À M. LOUIS DE RONCHAUD[2]

Septembre 1837.

Vous avez voulu nous quitter ; ni les prières de l’amitié, ni les séductions d’une contrée heureuse n’ont su vous retenir près de nous. D’où vient donc qu’en lui serrant sa main vous vous êtes retourné afin qu’elle ne vît pas vos larmes ? D’où vient qu’en vous pressant contre ma poitrine j’ai senti des sanglots refoulés prêts à s’échapper malgré vous de la vôtre ? N’était-ce donc pas vous, vous seul, qui le vouliez ainsi ? Mais qu’ai-je à demander pourquoi ce brusque départ, pourquoi cette séparation en apparence si peu motivée ? Vous êtes à l’âge inquiet où l’on secoue les affections comme des chaînes ; où l’on a hâte de paraître insensible afin de faire connaître que l’on est devenu homme. Déjà la sérénité de votre vie vous fatigue, et la pureté de votre jeune front vous ennuie ; il vous tarde que les passions aient ravagé l’une et que les rides aient creusé l’autre. Déjà vous entendez dans le lointain des voix étranges qui vous sollicitent à vivre. Le démon de la curiosité vous pousse, et vous croyez ne pouvoir faire taire assez tôt le noble instinct du poète qui se trouble au dedans de vous comme le remords anticipé de fautes inévitables. Allez donc, quittez-nous. Allez jeter aux vents les trésors de votre jeunesse. Hâtez-vous de vous dépouiller. Donnez-vous tout à tous ; car vous voulez agir, dites-vous. Les affections exclusives et l’œuvre bornée de l’artiste vous semblent une marque de faiblesse ou d’insuffisance. Vous me plaignez presque quand vous me voyez, placide, labourer mon étroit sillon ; et mon ciel vous paraît bien sombre parce que vous n’y découvrez qu’une étoile.
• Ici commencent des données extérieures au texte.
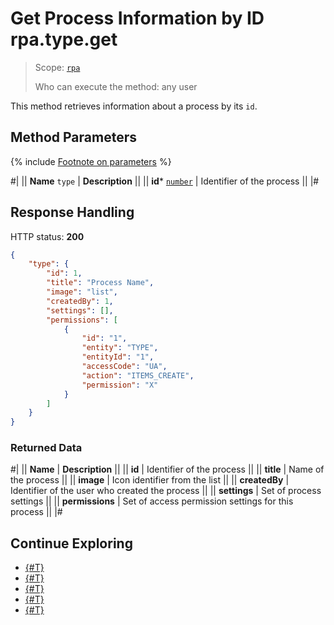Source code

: # Get Process Information by ID rpa.type.get

> Scope: [`rpa`](../../../scopes/permissions.md)
>
> Who can execute the method: any user

This method retrieves information about a process by its `id`.

## Method Parameters

{% include [Footnote on parameters](../../../../_includes/required.md) %}

#|
|| **Name**
`type` | **Description** ||
|| **id*** 
[`number`](../../../data-types.md) | Identifier of the process ||
|#

## Response Handling

HTTP status: **200**

```json
{
    "type": {
        "id": 1,
        "title": "Process Name",
        "image": "list",
        "createdBy": 1,
        "settings": [],
        "permissions": [
            {
                "id": "1",
                "entity": "TYPE",
                "entityId": "1",
                "accessCode": "UA",
                "action": "ITEMS_CREATE",
                "permission": "X"
            }
        ]
    }
}
```

### Returned Data

#|
|| **Name** | **Description** ||
|| **id** | Identifier of the process ||
|| **title** | Name of the process ||
|| **image** | Icon identifier from the list ||
|| **createdBy** | Identifier of the user who created the process ||
|| **settings** | Set of process settings ||
|| **permissions** | Set of access permission settings for this process ||
|#

## Continue Exploring

- [{#T}](./index.md)
- [{#T}](./rpa-type-add.md)
- [{#T}](./rpa-type-update.md)
- [{#T}](./rpa-type-list.md)
- [{#T}](./rpa-type-delete.md)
Il faudrait tout à la fois à votre esprit irrassasiable les luttes de la place publique, les acclamations de la foule, l’enivrement de la gloire et l’emportement des volages amours. Vous prétendez à l’impossible avec une simplicité charmante. Rien ne vous paraîtrait plus naturel que l’accomplissement de nos vœux les plus désordonnés. Allez donc, jeune et beau poète ; bientôt, trop tôt sans doute, vous reviendrez à nous le cœur chargé de désenchantement ; désabusé même de la sainte ardeur du bien, et tristement guéri de la soit de l’idéal par les eaux amères de l’expérience ; que Dieu vous garde alors, dans sa mansuétude, comme à moi votre aîné de quelques pesantes années, un sillon à labourer sur la terre, une étoile à contempler dans les cieux !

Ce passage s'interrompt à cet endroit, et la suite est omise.